Carnegie Corporation in Africa

Andrew Carnegie founded Carnegie Corporation under an act of the New York State Legislature in November, 1911. He specified that the income from his initial capital gift of $25 million was to be used “to promote the advancement and diffusion of knowledge and understanding among the people of the United States.” For some years, Carnegie had also been making gifts for specific purposes in other countries, but now found that the terms of the Corporation’s charter would not allow him to make any gifts from this trust outside the United States.

Carnegie then made a second gift to the Corporation two months later, this time of $75 million, specifying that the income earned by $20 million of the amount should go to “the continuance of gifts for libraries and church organs, as to heretofore made by me in Canada and in the United Kingdom and British Colonies.” An accompanying letter authorized the Corporation’s trustees, at their discretion, to employ any income not required for these activities for the more general Corporation purposes in the United States.

Carnegie Corporation is currently in its 89th year of activities in what is now known as the former British Commonwealth, with a focus on specific African nations. The first Corporation grant was made in Kenya in 1925 to set up a school, known as the Jeanes School, for practical training of Africans as supervisors in rural education. This was the first institution established anywhere primarily for the training of such teachers.

Other early grants provided support for scientific research, public and academic library development, encouragement of adult education for Africans, opportunities for technical education for “coloured” and Asian students, and financing of visits to and from Africa by leaders in the education field.

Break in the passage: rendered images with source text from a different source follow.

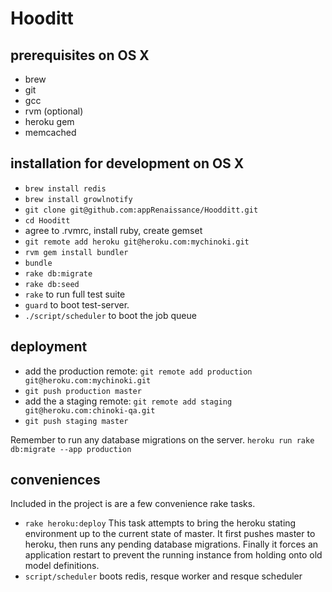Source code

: Hooditt
=========
prerequisites on OS X
---

* brew
* git
* gcc
* rvm (optional)
* heroku gem
* memcached

installation for development on OS X
---
* `brew install redis`
* `brew install growlnotify`
* `git clone git@github.com:appRenaissance/Hoodditt.git`
* `cd Hooditt`
* agree to .rvmrc, install ruby, create gemset
* `git remote add heroku git@heroku.com:mychinoki.git`
* `rvm gem install bundler`
* `bundle`
* `rake db:migrate`
* `rake db:seed`
* `rake` to run full test suite
* `guard` to boot test-server.
* `./script/scheduler` to boot the job queue

deployment
---

* add the production remote: `git remote add production git@heroku.com:mychinoki.git`
* `git push production master`
* add the a staging remote: `git remote add staging git@heroku.com:chinoki-qa.git`
* `git push staging master`

Remember to run any database migrations on the server. 
`heroku run rake db:migrate --app production`

conveniences
---
Included in the project is are a few convenience rake tasks.

* `rake heroku:deploy`
This task attempts to bring the heroku stating environment up to the current state of master. It first pushes master to heroku, then runs any pending database migrations. Finally it forces an application restart to prevent the running instance from holding onto old model definitions.
* `script/scheduler` boots redis, resque worker and resque scheduler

In the decades that have passed since Andrew Carnegie’s gift for Canada and the British colonies, the Corporation has supported projects ranging from enhancing women’s health and development to strengthening African universities. Over the years, the program has changed names, themes and geographic foci but remains an integral part of the Corporation’s commitment to Andrew Carnegie’s vision of philanthropy, which he said should aim “to do real and permanent good in the world.”